Pada angin aku hembuskan
gelora asa
Pada langit aku kirimkan
pesan cinta
Pada ibu aku kecup kenangan
Padaku yang tak pernah
lengang
Selalu ada cahaya yang akan
membuatku riang
Begitulah ibuku bercerita.
***
Aku terlahir sebagai anak yatim. Ayahku meninggal sebelum aku sempat
terlahir ke dunia. Ibu adalah orang pertama yang membuatku menangis dan ibu
jualah orang pertama yang membuatku tertawa. Ibu dan ibu, nama yang kukenal
sebagai orang yang telah merawatku hingga saat ini. Kehidupanku mungkin tidak
teramat menyenangkan bagimu. Karena aku hanya anak seorang buruh cuci. Meski
begitu aku tetap bangga dan bahagia bersama ibuku. Dia teramat berharga
dibandingkan apapun.
Saat ini aku sedang duduk di kelas dua sekolah menengah pertama
(SMP). SMP terbuka tepatnya. Sebuah sekolah gratis yang ada di sebuah desa bernama Pembangunan. Tak banyak yang dapat kulakukan untuk membantu ibuku. Sebelum
berangkat ke sekolah aku luangkan waktu untuk berjualan tahu milik Pak Reso, juragan
tahu terkenal di tempat aku dan ibuku tinggal. Setiap pagi aku pergi ke pasar
tradisional untuk berjualan tahu. Sambil membaca koran dan sesekali beteriak, “
Tahu…tahu…!” aku siapkan asa semoga hari ini tahu yang kubawa cepat habis.
Dengan begitu aku dapat belajar sebelum
sekolah. Di SMP terbuka, aku dan kawan-kawanku masuk siang. Karena itu aku
dapat berjualan tahu di pagi hari.
Bukannya aku malas belajar pada malam hari, tapi aku harus membantu
ibu untuk mencuci pakaian-pakaian yang menjadi pekerjaan sebagai buruh cuci.
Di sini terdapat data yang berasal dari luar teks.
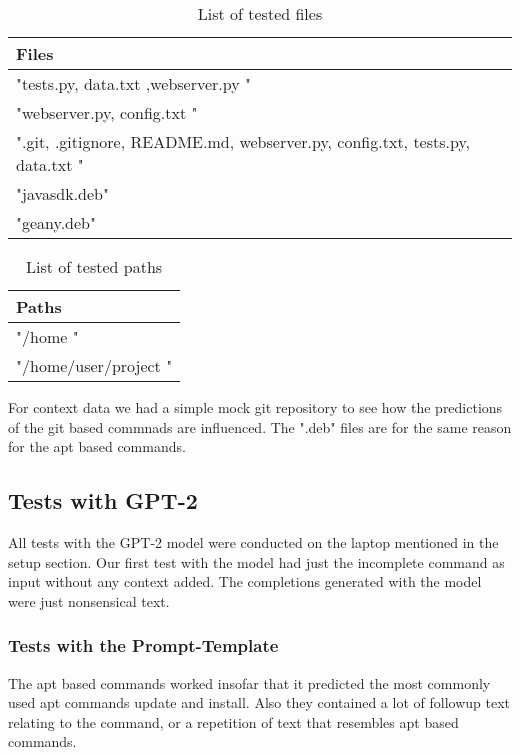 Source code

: \pagebreak

\begin{table}[ht]
\centering
\begin{tabular}{|l|}
\hline
\textbf{Files} \\
\hline
"tests.py, data.txt ,webserver.py " \\
"webserver.py, config.txt " \\
".git, .gitignore, README.md, webserver.py, config.txt, tests.py, data.txt " \\
"javasdk.deb"\\
"geany.deb"\\
\hline
\end{tabular}
\caption{List of tested files}
\end{table}

\begin{table}[ht]
\centering
\begin{tabular}{|l|}
\hline
\textbf{Paths} \\
\hline
"/home " \\
"/home/user/project " \\
\hline
\end{tabular}
\caption{List of tested paths}
\end{table}

For context data we had a simple mock git repository to see how the predictions of the git based commnads are influenced. The ".deb" files are for the same reason for the apt based commands.





\subsection{Tests with GPT-2}\raggedbottom

All tests with the GPT-2 model were conducted on the laptop mentioned in the setup section.
Our first test with the model had just the incomplete command as input without any context added. The completions generated with the model were just nonsensical text.



\subsubsection{Tests with the Prompt-Template}

 The apt based commands  worked insofar that it predicted the most commonly used apt commands update and install. Also they contained a lot of followup text relating to the command, or a repetition of text that resembles apt based commands.


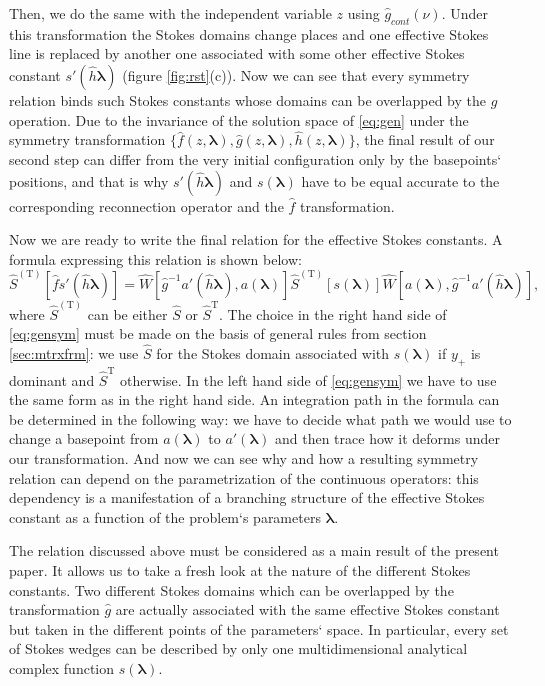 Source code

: \documentclass[atmp]{ipart_v1}
\def\S{\widehat{S}}
\def\W{\widehat{W}}
\def\f{\hat{f}}
\def\g{\hat{g}}
\def\h{\hat{h}}
\def\lmbd{\bm{\lambda}}
\def\Tp{\mathrm{T}}
\newcommand\eref[1]{\eqref{#1}}
\newcommand\fref[1]{figure \ref{#1}}
\newcommand\sref[1]{section \ref{#1}}
\begin{document}
Then, we do the same with the independent variable $z$ using $\g_{cont}(\nu)$. Under this 
transformation the Stokes domains change places and one effective Stokes line is replaced by another one 
associated with some other effective Stokes constant $s'(\h\lmbd)$ (\fref{fig:rst}(c)). Now we can see that
every symmetry relation binds such Stokes constants whose domains can be overlapped by the $\g$ 
operation. Due to the invariance of the solution space of \eref{eq:gen} 
under the symmetry transformation $\{\f(z,\lmbd),\g(z,\lmbd),\h(z,\lmbd)\}$, 
the final result of our second step can differ from the very initial 
configuration only by the basepoints` positions, and that is why $s'(\h\lmbd)$ 
and $s(\lmbd)$ have to be equal accurate to the corresponding reconnection operator
and the $\f$ transformation.

Now we are ready to write the final relation for the effective Stokes constants. A formula
expressing this relation is shown below:
\begin{equation}
\S^{(\Tp)} \left[ \f s'(\h\lmbd) \right] = 
\W \left[ \g^{-1}a'(\h\lmbd),a(\lmbd) \right]
\S^{(\Tp)} \left[ s(\lmbd) \right]
\W \left[ a(\lmbd), \g^{-1} a'(\h\lmbd) \right],
\label{eq:gensym}
\end{equation}
where $\S^{(\Tp)}$ can be either $\S$ or $\S^{\Tp}$. The choice in the right hand side 
of \eref{eq:gensym} must be made on the basis of general rules from \sref{sec:mtrxfrm}: 
we use $\S$ for the Stokes domain associated with $s(\lmbd)$ if $y_+$ is dominant 
and $\S^{\Tp}$ otherwise. In the left hand side of \eref{eq:gensym} we have to use the 
same form as in the right hand side. An integration path in the formula can be determined 
in the following way: we have to decide what path we would use to change a basepoint 
from $a(\lmbd)$ to $a'(\lmbd)$ and then trace how it deforms under our transformation. 
And now we can see why and how a resulting symmetry relation can depend on the parametrization 
of the continuous operators: this dependency is a manifestation of a branching structure of 
the effective Stokes constant as a function of the problem`s parameters $\lmbd$.

The relation discussed above must be considered as a main result of the present paper.
It allows us to take a fresh look at the nature of the different Stokes constants. 
Two different Stokes domains which can be overlapped by the transformation $\g$ are 
actually associated with the same effective Stokes constant but taken in the different 
points of the parameters` space. In particular, every set of Stokes wedges can be described 
by only one multidimensional analytical complex function $s(\lmbd)$.
\end{document}
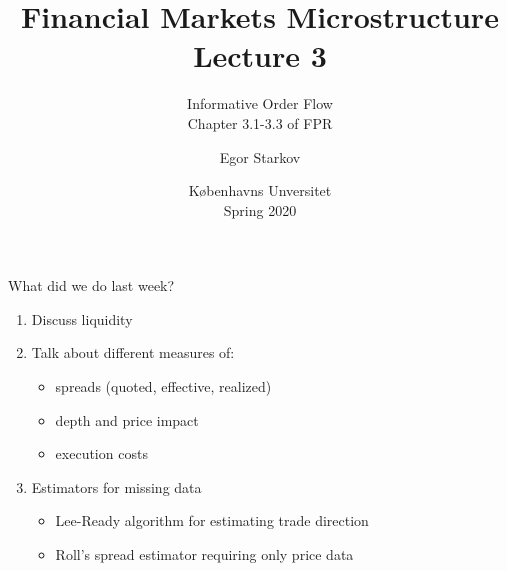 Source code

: \documentclass[english,10pt
,aspectratio=169
]{beamer}
\title{Financial Markets Microstructure \\ Lecture 3}
\subtitle{Informative Order Flow\\
	Chapter 3.1-3.3 of FPR}
\author{Egor Starkov}
\date{K{\o}benhavns Unversitet \\
	Spring 2020}
\begin{document}
	\frame[plain]{\titlepage}


\begin{frame}{What did we do last week?}
\begin{enumerate}
	\item Discuss liquidity
	\item Talk about different measures of:
	\begin{itemize}
		\item spreads (quoted, effective, realized)
		\item depth and price impact
		\item execution costs
	\end{itemize}
	\item Estimators for missing data
	\begin{itemize}
		\item Lee-Ready algorithm for estimating trade direction
		\item Roll's spread estimator requiring only price data
	\end{itemize}
\end{enumerate}
\end{frame}


\end{document}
Aku tak tega jika membiarkan ibuku melakukannya seorang diri. Tubuhnya mulai
rapuh, kesehatannya-pun semakin buruk. Tapi aku tak berdaya. “Jika ibu tak
bekerja, kamu mau makan apa?” sahut ibu waktu kuutarakan agar ibu berhenti
bekerja. Pikiranku kala itu, biar aku saja yang bekerja dan sekolah aku
tinggalkan saja. Tapi ibu ngotot agar aku tetap bersekolah bagaimanapun
keadaannya.
“Uang hasil jual tahumu simpan saja, itu untuk keperluan sekolahmu,”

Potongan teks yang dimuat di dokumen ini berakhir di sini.